[Document images with source code]
[Start of section]

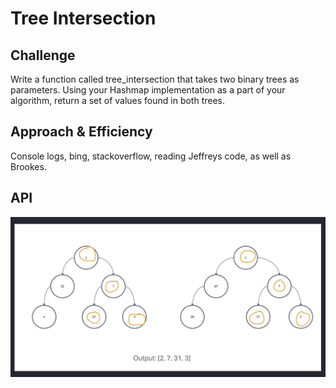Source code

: # Tree Intersection

## Challenge
Write a function called tree_intersection that takes two binary trees as parameters.
Using your Hashmap implementation as a part of your algorithm, return a set of values found in both trees.

## Approach & Efficiency
Console logs, bing, stackoverflow, reading Jeffreys code, as well as Brookes.

## API
![Code-Challenge-32](../Images/Challenge-32.jpg)
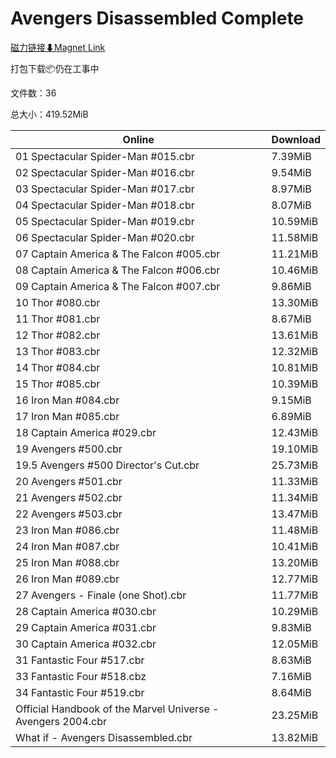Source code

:# Avengers Disassembled Complete

[磁力链接⬇Magnet Link](magnet:?xt=urn:btih:eada90dd230ce3e3603417aa68f3612134f470c2&dn=Avengers%20Disassembled%20Complete)

打包下载📦仍在工事中

文件数：36

总大小：419.52MiB

Online | Download
--- | ---
01 Spectacular Spider-Man #015.cbr | 7.39MiB
02 Spectacular Spider-Man #016.cbr | 9.54MiB
03 Spectacular Spider-Man #017.cbr | 8.97MiB
04 Spectacular Spider-Man #018.cbr | 8.07MiB
05 Spectacular Spider-Man #019.cbr | 10.59MiB
06 Spectacular Spider-Man #020.cbr | 11.58MiB
07 Captain America & The Falcon #005.cbr | 11.21MiB
08 Captain America & The Falcon #006.cbr | 10.46MiB
09 Captain America & The Falcon #007.cbr | 9.86MiB
10 Thor #080.cbr | 13.30MiB
11 Thor #081.cbr | 8.67MiB
12 Thor #082.cbr | 13.61MiB
13 Thor #083.cbr | 12.32MiB
14 Thor #084.cbr | 10.81MiB
15 Thor #085.cbr | 10.39MiB
16 Iron Man #084.cbr | 9.15MiB
17 Iron Man #085.cbr | 6.89MiB
18 Captain America #029.cbr | 12.43MiB
19 Avengers #500.cbr | 19.10MiB
19.5 Avengers #500 Director's Cut.cbr | 25.73MiB
20 Avengers #501.cbr | 11.33MiB
21 Avengers #502.cbr | 11.34MiB
22 Avengers #503.cbr | 13.47MiB
23 Iron Man #086.cbr | 11.48MiB
24 Iron Man #087.cbr | 10.41MiB
25 Iron Man #088.cbr | 13.20MiB
26 Iron Man #089.cbr | 12.77MiB
27 Avengers - Finale (one Shot).cbr | 11.77MiB
28 Captain America #030.cbr | 10.29MiB
29 Captain America #031.cbr | 9.83MiB
30 Captain America #032.cbr | 12.05MiB
31 Fantastic Four #517.cbr | 8.63MiB
33 Fantastic Four #518.cbz | 7.16MiB
34 Fantastic Four #519.cbr | 8.64MiB
Official Handbook of the Marvel Universe - Avengers 2004.cbr | 23.25MiB
What if - Avengers Disassembled.cbr | 13.82MiB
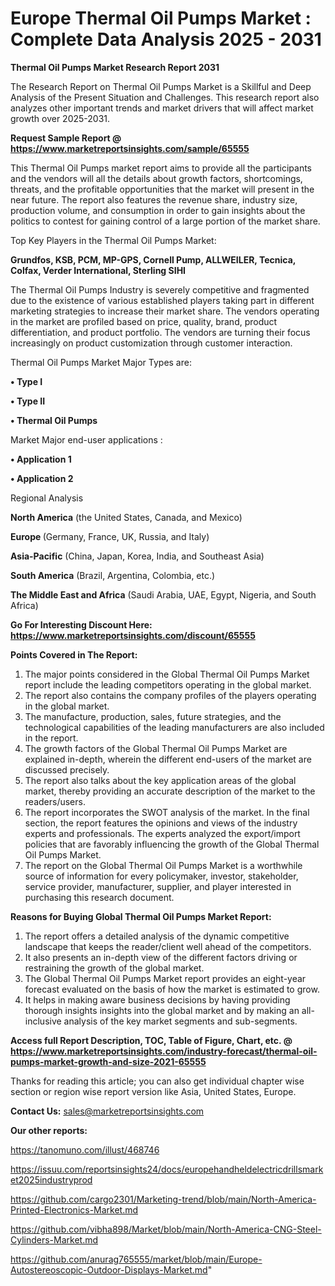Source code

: # Europe Thermal Oil Pumps Market : Complete Data Analysis 2025 - 2031

<strong>Thermal Oil Pumps Market Research Report 2031</strong>

The Research Report on Thermal Oil Pumps Market is a Skillful and Deep Analysis of the Present Situation and Challenges. This research report also analyzes other important trends and market drivers that will affect market growth over 2025-2031.

<strong>Request Sample Report @ <a href=https://www.marketreportsinsights.com/sample/65555>https://www.marketreportsinsights.com/sample/65555</a></strong>

This Thermal Oil Pumps market report aims to provide all the participants and the vendors will all the details about growth factors, shortcomings, threats, and the profitable opportunities that the market will present in the near future. The report also features the revenue share, industry size, production volume, and consumption in order to gain insights about the politics to contest for gaining control of a large portion of the market share.

Top Key Players in the Thermal Oil Pumps Market:

<strong>Grundfos, KSB, PCM, MP-GPS, Cornell Pump, ALLWEILER, Tecnica, Colfax, Verder International, Sterling SIHI</strong>

The Thermal Oil Pumps Industry is severely competitive and fragmented due to the existence of various established players taking part in different marketing strategies to increase their market share. The vendors operating in the market are profiled based on price, quality, brand, product differentiation, and product portfolio. The vendors are turning their focus increasingly on product customization through customer interaction.

Thermal Oil Pumps Market Major Types are:

<strong>• Type I

• Type II

• Thermal Oil Pumps</strong>

Market Major end-user applications :

<strong>• Application 1

• Application 2</strong>

Regional Analysis

</u><strong><b>North America</b></strong> (the United States, Canada, and Mexico)

<strong><b>Europe </b></strong>(Germany, France, UK, Russia, and Italy)

<strong><b>Asia-Pacific</b></strong> (China, Japan, Korea, India, and Southeast Asia)

<strong><b>South America</b></strong> (Brazil, Argentina, Colombia, etc.)

<strong><b>The Middle East and Africa</b></strong> (Saudi Arabia, UAE, Egypt, Nigeria, and South Africa)

<strong>Go For Interesting Discount Here: <a href=https://www.marketreportsinsights.com/discount/65555>https://www.marketreportsinsights.com/discount/65555</a></strong>

<strong>Points Covered in The Report:</strong>
<ol>
  <li>The major points considered in the Global Thermal Oil Pumps Market report include the leading competitors operating in the global market.</li>
  <li>The report also contains the company profiles of the players operating in the global market.</li>
  <li>The manufacture, production, sales, future strategies, and the technological capabilities of the leading manufacturers are also included in the report.</li>
  <li>The growth factors of the Global Thermal Oil Pumps Market are explained in-depth, wherein the different end-users of the market are discussed precisely.</li>
  <li>The report also talks about the key application areas of the global market, thereby providing an accurate description of the market to the readers/users.</li>
  <li>The report incorporates the SWOT analysis of the market. In the final section, the report features the opinions and views of the industry experts and professionals. The experts analyzed the export/import policies that are favorably influencing the growth of the Global Thermal Oil Pumps Market.</li>
  <li>The report on the Global Thermal Oil Pumps Market is a worthwhile source of information for every policymaker, investor, stakeholder, service provider, manufacturer, supplier, and player interested in purchasing this research document.</li>
</ol>
<strong>Reasons for Buying Global Thermal Oil Pumps Market Report:</strong>

<ol>
  <li>The report offers a detailed analysis of the dynamic competitive landscape that keeps the reader/client well ahead of the competitors.</li>
  <li>It also presents an in-depth view of the different factors driving or restraining the growth of the global market.</li>
  <li>The Global Thermal Oil Pumps Market report provides an eight-year forecast evaluated on the basis of how the market is estimated to grow.</li>
  <li>It helps in making aware business decisions by having providing thorough insights insights into the global market and by making an all-inclusive analysis of the key market segments and sub-segments.</li>
</ol>
<strong>Access full Report Description, TOC, Table of Figure, Chart, etc. @ <a href=https://www.marketreportsinsights.com/industry-forecast/thermal-oil-pumps-market-growth-and-size-2021-65555>https://www.marketreportsinsights.com/industry-forecast/thermal-oil-pumps-market-growth-and-size-2021-65555</a></strong>


Thanks for reading this article; you can also get individual chapter wise section or region wise report version like Asia, United States, Europe.

<strong>Contact Us:</strong>
sales@marketreportsinsights.com

<strong>Our other reports:</strong>

<a href=https://tanomuno.com/illust/468746>https://tanomuno.com/illust/468746</a>

<a href=https://issuu.com/reportsinsights24/docs/europehandheldelectricdrillsmarket2025industryprod>https://issuu.com/reportsinsights24/docs/europehandheldelectricdrillsmarket2025industryprod</a>

<a href=https://github.com/cargo2301/Marketing-trend/blob/main/North-America-Printed-Electronics-Market.md>https://github.com/cargo2301/Marketing-trend/blob/main/North-America-Printed-Electronics-Market.md</a>

<a href=https://github.com/vibha898/Market/blob/main/North-America-CNG-Steel-Cylinders-Market.md>https://github.com/vibha898/Market/blob/main/North-America-CNG-Steel-Cylinders-Market.md</a>

<a href=https://github.com/anurag765555/market/blob/main/Europe-Autostereoscopic-Outdoor-Displays-Market.md>https://github.com/anurag765555/market/blob/main/Europe-Autostereoscopic-Outdoor-Displays-Market.md</a>"
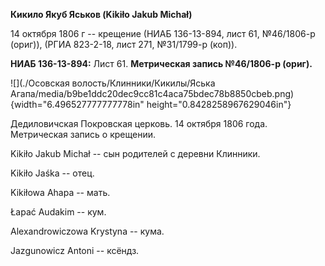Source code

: **Кикило Якуб Яськов (Kikiło Jakub Michał)**

14 октября 1806 г -- крещение (НИАБ 136-13-894, лист 61, №46/1806-р
(ориг)), (РГИА 823-2-18, лист 271, №31/1799-р (коп)).

**НИАБ 136-13-894:** Лист 61. **Метрическая запись №46/1806-р (ориг).**

![](./Осовская волость/Клинники/Кикилы/Яська Агапа/media/b9be1ddc20dec9cc81c4aca75bdec78b8850cbeb.png){width="6.496527777777778in"
height="0.8428258967629046in"}

Дедиловичская Покровская церковь. 14 октября 1806 года. Метрическая
запись о крещении.

Kikiło Jakub Michał -- сын родителей с деревни Клинники.

Kikiło Jaśka -- отец.

Kikiłowa Ahapa -- мать.

Łapać Audakim -- кум.

Alexandrowiczowa Krystyna -- кума.

Jazgunowicz Antoni -- ксёндз.
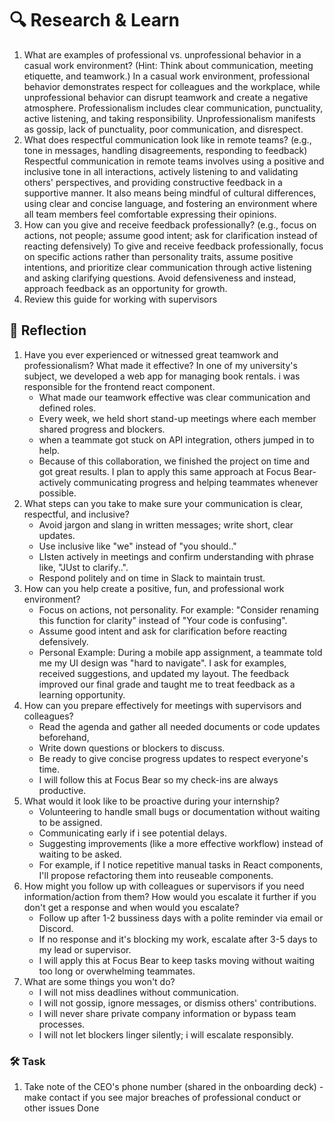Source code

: # 🔍 Research & Learn

1. What are examples of professional vs. unprofessional behavior in a casual work environment? (Hint: Think about communication, meeting etiquette, and teamwork.)
   In a casual work environment, professional behavior demonstrates respect for colleagues and the workplace, while unprofessional behavior can disrupt teamwork and create a negative atmosphere. Professionalism includes clear communication, punctuality, active listening, and taking responsibility. Unprofessionalism manifests as gossip, lack of punctuality, poor communication, and disrespect.
2. What does respectful communication look like in remote teams? (e.g., tone in messages, handling disagreements, responding to feedback)
   Respectful communication in remote teams involves using a positive and inclusive tone in all interactions, actively listening to and validating others' perspectives, and providing constructive feedback in a supportive manner. It also means being mindful of cultural differences, using clear and concise language, and fostering an environment where all team members feel comfortable expressing their opinions.
3. How can you give and receive feedback professionally? (e.g., focus on actions, not people; assume good intent; ask for clarification instead of reacting defensively)
   To give and receive feedback professionally, focus on specific actions rather than personality traits, assume positive intentions, and prioritize clear communication through active listening and asking clarifying questions. Avoid defensiveness and instead, approach feedback as an opportunity for growth.
4. Review this guide for working with supervisors

## 📝 Reflection

1. Have you ever experienced or witnessed great teamwork and professionalism? What made it effective?
   In one of my university's subject, we developed a web app for managing book rentals. i was responsible for the frontend react component.
   - What made our teamwork effective was clear communication and defined roles.
   - Every week, we held short stand-up meetings where each member shared progress and blockers.
   - when a teammate got stuck on API integration, others jumped in to help.
   - Because of this collaboration, we finished the project on time and got great results.
     I plan to apply this same approach at Focus Bear- actively communicating progress and helping teammates whenever possible.
2. What steps can you take to make sure your communication is clear, respectful, and inclusive?
   - Avoid jargon and slang in written messages; write short, clear updates.
   - Use inclusive like "we" instead of "you should.."
   - LIsten actively in meetings and confirm understanding with phrase like, "JUst to clarify..".
   - Respond politely and on time in Slack to maintain trust.
3. How can you help create a positive, fun, and professional work environment?
   - Focus on actions, not personality. For example: "Consider renaming this function for clarity" instead of "Your code is confusing".
   - Assume good intent and ask for clarification before reacting defensively.
   - Personal Example: During a mobile app assignment, a teammate told me my UI design was "hard to navigate". I ask for examples, received suggestions, and updated my layout. The feedback improved our final grade and taught me to treat feedback as a learning opportunity.
4. How can you prepare effectively for meetings with supervisors and colleagues?
   - Read the agenda and gather all needed documents or code updates beforehand,
   - Write down questions or blockers to discuss.
   - Be ready to give concise progress updates to respect everyone's time.
   - I will follow this at Focus Bear so my check-ins are always productive.
5. What would it look like to be proactive during your internship?
   - Volunteering to handle small bugs or documentation without waiting to be assigned.
   - Communicating early if i see potential delays.
   - Suggesting improvements (like a more effective workflow) instead of waiting to be asked.
   - For example, if I notice repetitive manual tasks in React components, I'll propose refactoring them into reuseable components.
6. How might you follow up with colleagues or supervisors if you need information/action from them? How would you escalate it further if you don't get a response and when would you escalate?
   - Follow up after 1-2 bussiness days with a polite reminder via email or Discord.
   - If no response and it's blocking my work, escalate after 3-5 days to my lead or supervisor.
   - I will apply this at Focus Bear to keep tasks moving without waiting too long or overwhelming teammates.
7. What are some things you won't do?
   - I will not miss deadlines without communication.
   - I will not gossip, ignore messages, or dismiss others' contributions.
   - I will never share private company information or bypass team processes.
   - I will not let blockers linger silently; i will escalate responsibly.

### 🛠️ Task

1. Take note of the CEO's phone number (shared in the onboarding deck) - make contact if you see major breaches of professional conduct or other issues
   Done
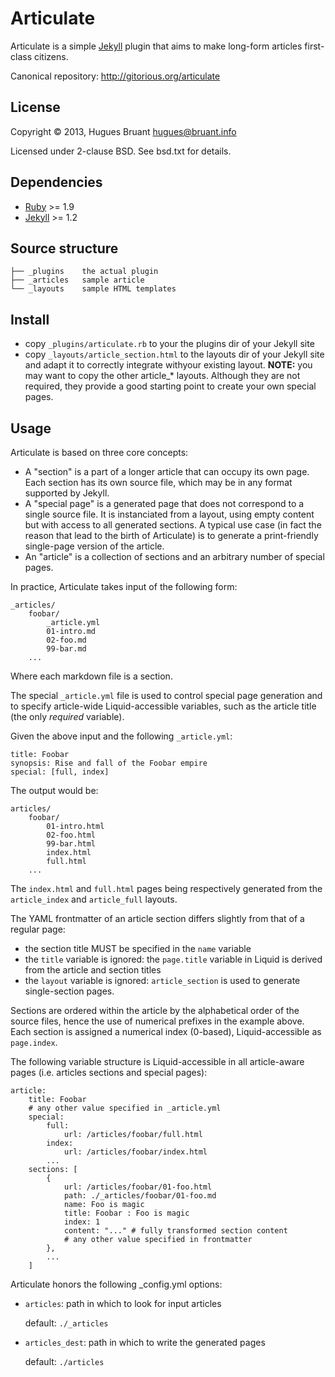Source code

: Articulate
==========

Articulate is a simple [Jekyll](http://jekyllrb.com) plugin that aims to make
long-form articles first-class citizens.

Canonical repository: <http://gitorious.org/articulate>


License
-------

Copyright &copy; 2013, Hugues Bruant <hugues@bruant.info>

Licensed under 2-clause BSD. See bsd.txt for details.


Dependencies
------------

* [Ruby](https://www.ruby-lang.org) >= 1.9
* [Jekyll](http://jekyllrb.com) >= 1.2


Source structure
----------------

    ├── _plugins    the actual plugin
    ├── _articles   sample article
    └── _layouts    sample HTML templates


Install
-------

* copy `_plugins/articulate.rb` to your the plugins dir of your Jekyll site
* copy `_layouts/article_section.html` to the layouts dir of your Jekyll site
  and adapt it to correctly integrate withyour existing layout.
  **NOTE:** you may want to copy the other article_\* layouts. Although they are
  not required, they provide a good starting point to create your own special
  pages.


Usage
-----

Articulate is based on three core concepts:

* A "section" is a part of a longer article that can occupy its own page. Each
  section has its own source file, which may be in any format supported by Jekyll.
* A "special page" is a generated page that does not correspond to a single
  source file. It is instanciated from a layout, using empty content but with
  access to all generated sections. A typical use case (in fact the reason that
  lead to the birth of Articulate) is to generate a print-friendly single-page
  version of the article.
* An "article" is a collection of sections and an arbitrary number of special
 pages.


In practice, Articulate takes input of the following form:

    _articles/
        foobar/
            _article.yml
            01-intro.md
            02-foo.md
            99-bar.md
        ...


Where each markdown file is a section.

The special `_article.yml` file is used to control special page generation and
to specify article-wide Liquid-accessible variables, such as the article title
(the only *required* variable).

Given the above input and the following `_article.yml`:

    title: Foobar
    synopsis: Rise and fall of the Foobar empire
    special: [full, index]


The output would be:

    articles/
        foobar/
            01-intro.html
            02-foo.html
            99-bar.html
            index.html
            full.html
        ...


The `index.html` and `full.html` pages being respectively generated from the
`article_index` and `article_full` layouts.


The YAML frontmatter of an article section differs slightly from that of a
regular page:

* the section title MUST be specified in the `name` variable
* the `title` variable is ignored: the `page.title` variable in Liquid
  is derived from the article and section titles
* the `layout` variable is ignored: `article_section` is used to generate
  single-section pages.


Sections are ordered within the article by the alphabetical order of the
source files, hence the use of numerical prefixes in the example above.
Each section is assigned a numerical index (0-based), Liquid-accessible as
`page.index`.

The following variable structure is Liquid-accessible in all article-aware
pages (i.e. articles sections and special pages):

    article:
        title: Foobar
        # any other value specified in _article.yml
        special:
            full:
                url: /articles/foobar/full.html
            index:
                url: /articles/foobar/index.html
            ...
        sections: [
            {
                url: /articles/foobar/01-foo.html
                path: ./_articles/foobar/01-foo.md
                name: Foo is magic
                title: Foobar : Foo is magic
                index: 1
                content: "..." # fully transformed section content
                # any other value specified in frontmatter
            },
            ...
        ]


Articulate honors the following _config.yml options:

* `articles`: path in which to look for input articles

  default: `./_articles`
* `articles_dest`: path in which to write the generated pages

  default: `./articles`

[End of section]

> [Task statement] What is needed is a copy of every line above in which "default" appears.

> [Task answer]
  default: `./_articles`
  default: `./articles`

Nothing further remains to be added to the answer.